Data records
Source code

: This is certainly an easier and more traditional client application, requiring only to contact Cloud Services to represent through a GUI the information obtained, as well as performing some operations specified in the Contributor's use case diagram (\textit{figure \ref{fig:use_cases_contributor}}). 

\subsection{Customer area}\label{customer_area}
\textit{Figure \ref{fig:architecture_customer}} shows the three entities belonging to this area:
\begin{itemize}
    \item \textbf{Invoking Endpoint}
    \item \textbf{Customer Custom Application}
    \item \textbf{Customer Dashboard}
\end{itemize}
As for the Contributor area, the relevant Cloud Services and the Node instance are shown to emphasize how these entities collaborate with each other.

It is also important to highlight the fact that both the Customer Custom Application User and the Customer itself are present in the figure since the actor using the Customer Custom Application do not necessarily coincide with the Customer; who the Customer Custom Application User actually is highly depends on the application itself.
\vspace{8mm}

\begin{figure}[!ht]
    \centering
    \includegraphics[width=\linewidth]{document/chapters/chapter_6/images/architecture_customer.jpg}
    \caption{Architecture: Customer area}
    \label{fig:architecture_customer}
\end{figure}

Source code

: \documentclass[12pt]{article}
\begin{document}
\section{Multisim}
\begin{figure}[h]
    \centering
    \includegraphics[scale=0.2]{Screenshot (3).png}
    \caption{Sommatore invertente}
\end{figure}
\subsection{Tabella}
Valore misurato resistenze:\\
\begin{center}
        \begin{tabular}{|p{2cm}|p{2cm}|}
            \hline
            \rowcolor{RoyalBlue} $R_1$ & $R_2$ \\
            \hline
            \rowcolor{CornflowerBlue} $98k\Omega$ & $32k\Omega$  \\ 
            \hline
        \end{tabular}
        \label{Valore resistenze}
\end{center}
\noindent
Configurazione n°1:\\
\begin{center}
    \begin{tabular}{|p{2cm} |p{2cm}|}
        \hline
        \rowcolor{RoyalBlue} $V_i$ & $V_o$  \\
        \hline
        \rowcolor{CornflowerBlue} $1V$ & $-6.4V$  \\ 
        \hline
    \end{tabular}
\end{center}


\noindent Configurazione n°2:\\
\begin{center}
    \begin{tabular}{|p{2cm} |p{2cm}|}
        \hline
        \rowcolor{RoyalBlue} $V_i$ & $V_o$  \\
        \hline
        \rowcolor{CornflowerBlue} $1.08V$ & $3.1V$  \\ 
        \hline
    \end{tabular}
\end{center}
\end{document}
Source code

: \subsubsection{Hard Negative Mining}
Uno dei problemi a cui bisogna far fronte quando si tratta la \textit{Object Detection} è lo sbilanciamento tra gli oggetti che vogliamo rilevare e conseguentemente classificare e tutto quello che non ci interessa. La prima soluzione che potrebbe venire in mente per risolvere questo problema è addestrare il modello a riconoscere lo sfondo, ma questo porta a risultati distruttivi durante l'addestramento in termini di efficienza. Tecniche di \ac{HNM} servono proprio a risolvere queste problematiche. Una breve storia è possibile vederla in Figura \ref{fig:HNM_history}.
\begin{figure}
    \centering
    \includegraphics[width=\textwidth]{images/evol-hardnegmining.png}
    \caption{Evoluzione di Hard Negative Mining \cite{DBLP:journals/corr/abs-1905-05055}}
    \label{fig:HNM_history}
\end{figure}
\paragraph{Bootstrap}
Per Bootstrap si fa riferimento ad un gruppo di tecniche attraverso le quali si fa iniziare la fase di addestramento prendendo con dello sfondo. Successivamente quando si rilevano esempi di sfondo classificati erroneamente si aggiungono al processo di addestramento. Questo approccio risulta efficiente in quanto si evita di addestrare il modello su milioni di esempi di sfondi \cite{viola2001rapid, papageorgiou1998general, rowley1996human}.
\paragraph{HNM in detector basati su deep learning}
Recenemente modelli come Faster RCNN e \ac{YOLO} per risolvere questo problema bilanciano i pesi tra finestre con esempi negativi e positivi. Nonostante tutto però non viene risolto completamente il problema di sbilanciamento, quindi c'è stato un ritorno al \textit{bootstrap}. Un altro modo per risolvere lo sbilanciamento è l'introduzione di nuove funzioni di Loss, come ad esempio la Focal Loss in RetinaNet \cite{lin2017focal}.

ABOUT THIS TASK: Exactly as they stand above, retype all of the records.

REPLY TO THE EXERCISE:
Source code

: This is certainly an easier and more traditional client application, requiring only to contact Cloud Services to represent through a GUI the information obtained, as well as performing some operations specified in the Contributor's use case diagram (\textit{figure \ref{fig:use_cases_contributor}}). 

\subsection{Customer area}\label{customer_area}
\textit{Figure \ref{fig:architecture_customer}} shows the three entities belonging to this area:
\begin{itemize}
    \item \textbf{Invoking Endpoint}
    \item \textbf{Customer Custom Application}
    \item \textbf{Customer Dashboard}
\end{itemize}
As for the Contributor area, the relevant Cloud Services and the Node instance are shown to emphasize how these entities collaborate with each other.

It is also important to highlight the fact that both the Customer Custom Application User and the Customer itself are present in the figure since the actor using the Customer Custom Application do not necessarily coincide with the Customer; who the Customer Custom Application User actually is highly depends on the application itself.
\vspace{8mm}

\begin{figure}[!ht]
    \centering
    \includegraphics[width=\linewidth]{document/chapters/chapter_6/images/architecture_customer.jpg}
    \caption{Architecture: Customer area}
    \label{fig:architecture_customer}
\end{figure}

Source code

: \documentclass[12pt]{article}
\begin{document}
\section{Multisim}
\begin{figure}[h]
    \centering
    \includegraphics[scale=0.2]{Screenshot (3).png}
    \caption{Sommatore invertente}
\end{figure}
\subsection{Tabella}
Valore misurato resistenze:\\
\begin{center}
        \begin{tabular}{|p{2cm}|p{2cm}|}
            \hline
            \rowcolor{RoyalBlue} $R_1$ & $R_2$ \\
            \hline
            \rowcolor{CornflowerBlue} $98k\Omega$ & $32k\Omega$  \\ 
            \hline
        \end{tabular}
        \label{Valore resistenze}
\end{center}
\noindent
Configurazione n°1:\\
\begin{center}
    \begin{tabular}{|p{2cm} |p{2cm}|}
        \hline
        \rowcolor{RoyalBlue} $V_i$ & $V_o$  \\
        \hline
        \rowcolor{CornflowerBlue} $1V$ & $-6.4V$  \\ 
        \hline
    \end{tabular}
\end{center}


\noindent Configurazione n°2:\\
\begin{center}
    \begin{tabular}{|p{2cm} |p{2cm}|}
        \hline
        \rowcolor{RoyalBlue} $V_i$ & $V_o$  \\
        \hline
        \rowcolor{CornflowerBlue} $1.08V$ & $3.1V$  \\ 
        \hline
    \end{tabular}
\end{center}
\end{document}
Source code

: \subsubsection{Hard Negative Mining}
Uno dei problemi a cui bisogna far fronte quando si tratta la \textit{Object Detection} è lo sbilanciamento tra gli oggetti che vogliamo rilevare e conseguentemente classificare e tutto quello che non ci interessa. La prima soluzione che potrebbe venire in mente per risolvere questo problema è addestrare il modello a riconoscere lo sfondo, ma questo porta a risultati distruttivi durante l'addestramento in termini di efficienza. Tecniche di \ac{HNM} servono proprio a risolvere queste problematiche. Una breve storia è possibile vederla in Figura \ref{fig:HNM_history}.
\begin{figure}
    \centering
    \includegraphics[width=\textwidth]{images/evol-hardnegmining.png}
    \caption{Evoluzione di Hard Negative Mining \cite{DBLP:journals/corr/abs-1905-05055}}
    \label{fig:HNM_history}
\end{figure}
\paragraph{Bootstrap}
Per Bootstrap si fa riferimento ad un gruppo di tecniche attraverso le quali si fa iniziare la fase di addestramento prendendo con dello sfondo. Successivamente quando si rilevano esempi di sfondo classificati erroneamente si aggiungono al processo di addestramento. Questo approccio risulta efficiente in quanto si evita di addestrare il modello su milioni di esempi di sfondi \cite{viola2001rapid, papageorgiou1998general, rowley1996human}.
\paragraph{HNM in detector basati su deep learning}
Recenemente modelli come Faster RCNN e \ac{YOLO} per risolvere questo problema bilanciano i pesi tra finestre con esempi negativi e positivi. Nonostante tutto però non viene risolto completamente il problema di sbilanciamento, quindi c'è stato un ritorno al \textit{bootstrap}. Un altro modo per risolvere lo sbilanciamento è l'introduzione di nuove funzioni di Loss, come ad esempio la Focal Loss in RetinaNet \cite{lin2017focal}.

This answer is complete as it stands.